Ah, Geena. I remember, lo these many years ago, when you first got onto television as a maid on Family Ties. Tall, sweet, and gawky, I thought for sure you'd have a great career ahead of you as a comic actor. Alas, it was not to be: 20+ years and a bunch of bad movies later, your career is in need of a serious makeover. Enter Rod Lurie, producer of your new television drama Commander-in-Chief, in which you play an independent-party VP who takes over the Oval Office when the sitting president has a massive stroke. In all honesty, the commercials haven't made the show look all that great, but I figured I'd watch because, hey: female president. That's cool. Or at least, that's what I thought until Ms. Musings pointed me to this WaPo article. Seems that producer Lurie has some ... er ... well, frankly bizarre opinions on women, politics and history. On the difference between CIC and The West Wing:

While "West Wing" deals with specific political issues that are "rather arcane," "Commander-in-Chief" will deal with such issues as how to get the First Kids to school, how to take the First Kids trick-or-treating, how state dinners are run from A to Z -- a lot of East Wing stuff, Lurie explained.
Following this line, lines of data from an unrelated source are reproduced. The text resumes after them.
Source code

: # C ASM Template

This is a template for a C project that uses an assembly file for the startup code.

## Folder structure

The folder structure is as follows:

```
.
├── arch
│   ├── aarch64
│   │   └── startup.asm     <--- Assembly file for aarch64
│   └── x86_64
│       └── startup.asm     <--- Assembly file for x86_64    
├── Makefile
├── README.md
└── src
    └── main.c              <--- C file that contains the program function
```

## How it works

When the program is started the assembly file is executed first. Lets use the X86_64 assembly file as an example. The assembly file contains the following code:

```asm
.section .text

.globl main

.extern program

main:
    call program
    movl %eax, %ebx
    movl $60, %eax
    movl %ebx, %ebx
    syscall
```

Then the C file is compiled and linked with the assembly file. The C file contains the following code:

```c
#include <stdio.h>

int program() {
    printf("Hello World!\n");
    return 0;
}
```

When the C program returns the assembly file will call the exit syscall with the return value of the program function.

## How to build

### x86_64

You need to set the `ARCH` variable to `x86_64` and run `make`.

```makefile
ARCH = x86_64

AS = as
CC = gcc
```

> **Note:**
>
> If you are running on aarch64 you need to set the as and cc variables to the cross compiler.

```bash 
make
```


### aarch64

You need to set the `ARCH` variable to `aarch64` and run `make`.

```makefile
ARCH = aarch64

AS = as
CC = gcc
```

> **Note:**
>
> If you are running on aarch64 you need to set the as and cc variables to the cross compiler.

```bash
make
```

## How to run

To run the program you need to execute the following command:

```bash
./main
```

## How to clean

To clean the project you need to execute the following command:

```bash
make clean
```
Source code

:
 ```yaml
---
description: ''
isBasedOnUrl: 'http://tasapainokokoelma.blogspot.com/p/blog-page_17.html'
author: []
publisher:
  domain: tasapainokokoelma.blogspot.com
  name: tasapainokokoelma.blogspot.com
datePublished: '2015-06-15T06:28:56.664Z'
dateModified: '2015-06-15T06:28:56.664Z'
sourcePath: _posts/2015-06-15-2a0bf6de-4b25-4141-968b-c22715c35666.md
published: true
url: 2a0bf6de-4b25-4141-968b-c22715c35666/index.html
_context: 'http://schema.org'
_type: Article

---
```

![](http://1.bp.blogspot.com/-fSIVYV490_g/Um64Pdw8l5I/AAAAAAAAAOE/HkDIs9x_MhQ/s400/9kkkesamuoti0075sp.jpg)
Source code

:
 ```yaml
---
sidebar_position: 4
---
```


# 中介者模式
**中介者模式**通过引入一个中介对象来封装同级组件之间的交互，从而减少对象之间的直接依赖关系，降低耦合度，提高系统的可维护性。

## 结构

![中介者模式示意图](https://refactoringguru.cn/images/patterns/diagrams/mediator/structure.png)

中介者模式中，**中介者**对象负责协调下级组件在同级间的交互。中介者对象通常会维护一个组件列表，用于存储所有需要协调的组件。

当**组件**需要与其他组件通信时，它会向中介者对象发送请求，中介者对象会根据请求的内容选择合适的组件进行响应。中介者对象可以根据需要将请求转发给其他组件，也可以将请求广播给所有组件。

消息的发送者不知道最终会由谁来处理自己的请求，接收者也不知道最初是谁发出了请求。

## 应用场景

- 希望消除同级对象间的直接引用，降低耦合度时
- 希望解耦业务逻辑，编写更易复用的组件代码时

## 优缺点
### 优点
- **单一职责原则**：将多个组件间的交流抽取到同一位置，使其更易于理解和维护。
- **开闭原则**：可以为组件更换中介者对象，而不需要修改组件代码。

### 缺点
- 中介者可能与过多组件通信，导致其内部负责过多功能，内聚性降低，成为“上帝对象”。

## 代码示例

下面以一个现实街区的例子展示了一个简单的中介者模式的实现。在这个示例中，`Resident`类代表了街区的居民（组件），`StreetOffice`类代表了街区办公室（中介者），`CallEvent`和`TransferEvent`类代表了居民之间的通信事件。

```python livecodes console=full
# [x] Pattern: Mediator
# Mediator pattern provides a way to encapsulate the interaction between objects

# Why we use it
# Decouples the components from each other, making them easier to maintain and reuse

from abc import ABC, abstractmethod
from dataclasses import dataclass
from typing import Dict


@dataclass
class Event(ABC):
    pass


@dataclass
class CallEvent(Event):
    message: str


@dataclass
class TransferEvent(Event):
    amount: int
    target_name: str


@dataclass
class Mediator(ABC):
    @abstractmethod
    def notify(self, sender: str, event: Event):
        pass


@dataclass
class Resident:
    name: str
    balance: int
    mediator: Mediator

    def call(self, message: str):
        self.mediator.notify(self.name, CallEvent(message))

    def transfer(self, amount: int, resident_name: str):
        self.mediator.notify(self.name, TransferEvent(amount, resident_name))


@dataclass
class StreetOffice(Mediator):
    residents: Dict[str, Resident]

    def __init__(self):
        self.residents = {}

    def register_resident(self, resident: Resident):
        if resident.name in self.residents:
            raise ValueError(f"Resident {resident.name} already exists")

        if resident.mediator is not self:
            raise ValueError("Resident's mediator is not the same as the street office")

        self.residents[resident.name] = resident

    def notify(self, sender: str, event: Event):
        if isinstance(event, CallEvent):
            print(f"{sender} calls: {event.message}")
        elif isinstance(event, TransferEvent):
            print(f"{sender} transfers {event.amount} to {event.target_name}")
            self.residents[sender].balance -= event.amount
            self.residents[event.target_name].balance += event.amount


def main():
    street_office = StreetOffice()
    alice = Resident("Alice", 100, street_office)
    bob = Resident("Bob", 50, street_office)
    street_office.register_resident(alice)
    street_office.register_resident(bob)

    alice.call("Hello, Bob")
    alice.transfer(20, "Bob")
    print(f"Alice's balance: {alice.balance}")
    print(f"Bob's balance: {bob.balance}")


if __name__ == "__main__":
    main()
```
Whew. I mean, I don't know how much more of that "arcane" stuff like, um, the president's MS or his daughter getting kidnapped by terrorists I could take. Plots hard! Brain hurt!
That's probably because while [Geena Davis] is president of the United States she's also a mother and "if there's one thing history has taught us," it's that while women can become prime ministers or heads of Fortune 500 companies, they almost always remain the primary caregivers of their children, he said.

Boy, you got that right! And if we ever get an actual female in the Oval Office, she'll have to be a real "Enjoli" type of gal: Bring home the bacon, fry it up in a pan, and never forget how to satisfy her man.

But here's where it gets truly wacko:

Lurie thinks it a shame there are no "iconic" women in history because women do have greatness in them. Apparently he skipped the Elizabethan era in English history, but we took his point that there are fewer such women than men. Lurie named George Washington, Martin Luther King, Albert Einstein and Abraham Lincoln as examples of iconic men.

So far so good.

If only he hadn't followed it with:

"Try to find an iconic woman. There aren't any. The most iconic woman is Oprah Winfrey, and she deserves it."


Um, what? No, really, what? I mean, I know Hollywood types aren't supposed to be long on the intellect, but my seven-year-old nephew could come up with a better example than Oprah Winfrey. I love Oprah and all, but hello, Joan of Arc? Boadicea? Martha Washington? Mother Theresa? I mean this isn't even a little bit hard! So, Geena, sorry hon. I don't think this is going to do the trick. Maybe you should get back in touch with Michael J. Fox. And ABC - what are the chances you could get Lurie to wear, say, a ball-gag for the rest of the press tour? Mmmm?